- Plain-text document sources
········

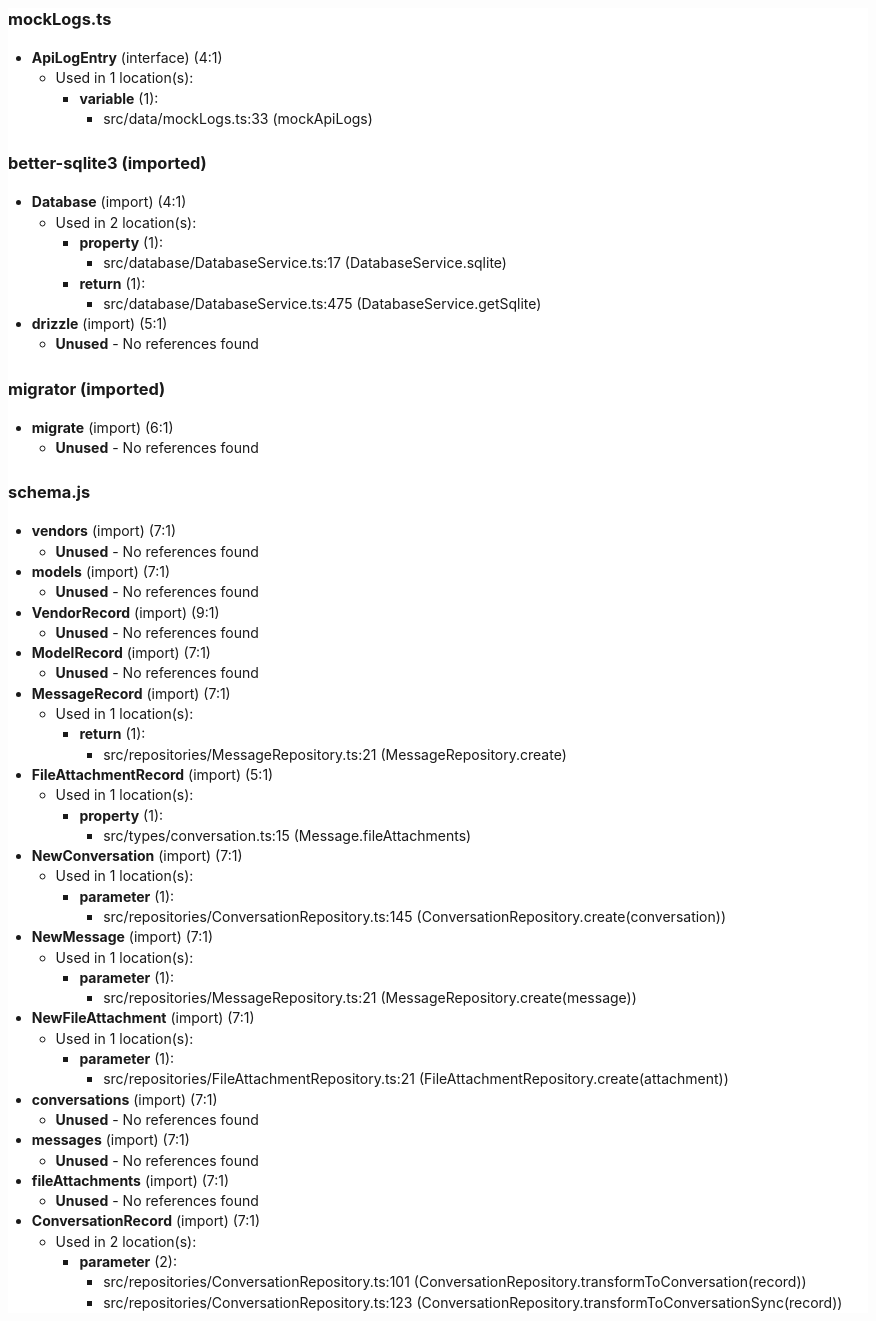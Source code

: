 ### mockLogs.ts
- **ApiLogEntry** (interface) (4:1)
  - Used in 1 location(s):
    - **variable** (1):
      - src/data/mockLogs.ts:33 (mockApiLogs)

### better-sqlite3 (imported)
- **Database** (import) (4:1)
  - Used in 2 location(s):
    - **property** (1):
      - src/database/DatabaseService.ts:17 (DatabaseService.sqlite)
    - **return** (1):
      - src/database/DatabaseService.ts:475 (DatabaseService.getSqlite)
- **drizzle** (import) (5:1)
  - **Unused** - No references found

### migrator (imported)
- **migrate** (import) (6:1)
  - **Unused** - No references found

### schema.js
- **vendors** (import) (7:1)
  - **Unused** - No references found
- **models** (import) (7:1)
  - **Unused** - No references found
- **VendorRecord** (import) (9:1)
  - **Unused** - No references found
- **ModelRecord** (import) (7:1)
  - **Unused** - No references found
- **MessageRecord** (import) (7:1)
  - Used in 1 location(s):
    - **return** (1):
      - src/repositories/MessageRepository.ts:21 (MessageRepository.create)
- **FileAttachmentRecord** (import) (5:1)
  - Used in 1 location(s):
    - **property** (1):
      - src/types/conversation.ts:15 (Message.fileAttachments)
- **NewConversation** (import) (7:1)
  - Used in 1 location(s):
    - **parameter** (1):
      - src/repositories/ConversationRepository.ts:145 (ConversationRepository.create(conversation))
- **NewMessage** (import) (7:1)
  - Used in 1 location(s):
    - **parameter** (1):
      - src/repositories/MessageRepository.ts:21 (MessageRepository.create(message))
- **NewFileAttachment** (import) (7:1)
  - Used in 1 location(s):
    - **parameter** (1):
      - src/repositories/FileAttachmentRepository.ts:21 (FileAttachmentRepository.create(attachment))
- **conversations** (import) (7:1)
  - **Unused** - No references found
- **messages** (import) (7:1)
  - **Unused** - No references found
- **fileAttachments** (import) (7:1)
  - **Unused** - No references found
- **ConversationRecord** (import) (7:1)
  - Used in 2 location(s):
    - **parameter** (2):
      - src/repositories/ConversationRepository.ts:101 (ConversationRepository.transformToConversation(record))
      - src/repositories/ConversationRepository.ts:123 (ConversationRepository.transformToConversationSync(record))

········

- ASSIGNMENT
Working through the entries above, copy every line in which "ConversationRepository" is found.

- COMPLETED EXERCISE
      - src/repositories/ConversationRepository.ts:145 (ConversationRepository.create(conversation))
      - src/repositories/ConversationRepository.ts:101 (ConversationRepository.transformToConversation(record))
      - src/repositories/ConversationRepository.ts:123 (ConversationRepository.transformToConversationSync(record))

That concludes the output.